Корзинку для пикника пришлось открыть, чтобы соответствовать этому разумному
Сибилла удовлетворила его просьбу и получила в награду аппетитный кусок пирога с телятиной. Покончив с ним и частично спрятав его в карман, она обратилась к юной леди с привычной просьбой дать ей серебряный крестик, чтобы она могла наложить на него заклинание и предсказывать то, что ей заблагорассудится. Джеймс выполнил просьбу, и Юстина неохотно протянула руку цыганке.
Сибилла рассказала обычную историю: счастливое ухаживание, благополучная семейная жизнь.
Всё должно было сложиться удачно для голубоглазой леди и голубоглазого джентльмена.
«Но берегитесь смуглого мужчины, — сказала ведьма, которая сочла необходимым добавить немного мрачности в свою картину. — Берегитесь смуглого мужчины. Я не скажу, что он из пик; пожалуй, лучше назвать его трефами. Будьте начеку с трефовым мужчиной, моя милая юная леди и джентльмен, потому что он ревнует вас обоих и готов причинить вам вред, если у него будет такая возможность».
«Довольно, — сказал Джеймс, — мы получили достаточно за свои деньги, спасибо, старушка.
Вы можете перейти в следующий вагон».
«Не обижайтесь на бедную цыганку, ваша честь.

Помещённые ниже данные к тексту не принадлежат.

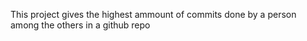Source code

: This project gives the highest ammount of commits done by a person among the others in a github repo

Она говорит правду»
Она прямолинейна и видит суть вещей глубже, чем некоторые люди готовы ей
предпочесть.
И вот, после трогательного прощания, пророчица продолжила свой путь.
За ней последовали другие пророчицы, и все они просили еды и вина, а Джеймс тратил на них больше шампанского, чем мистер
Элгуд был не против, но даже его добродушие в конце концов иссякло, и он устал от этих нищих с медной кожей, некоторые из которых были с младенцами на руках и просили для них капельку шампанского или клешню омара.
Гонки продолжались. Великая гонка была не за горами. «Ну что ж, Юстина, теперь мы
должно быть что-то, - сказал Джеймс. - Вы не возражаете, что я зову тебя
Иустина, как ты думаешь?'
- Я не против, - ответила девушка проще говоря, если отец не.'
- Ну, видишь ли, я не могу спросить его сейчас, но со временем спрошу. Мы можем оставить этот вопрос открытым, и пока я могу называть тебя Юстиной, не так ли?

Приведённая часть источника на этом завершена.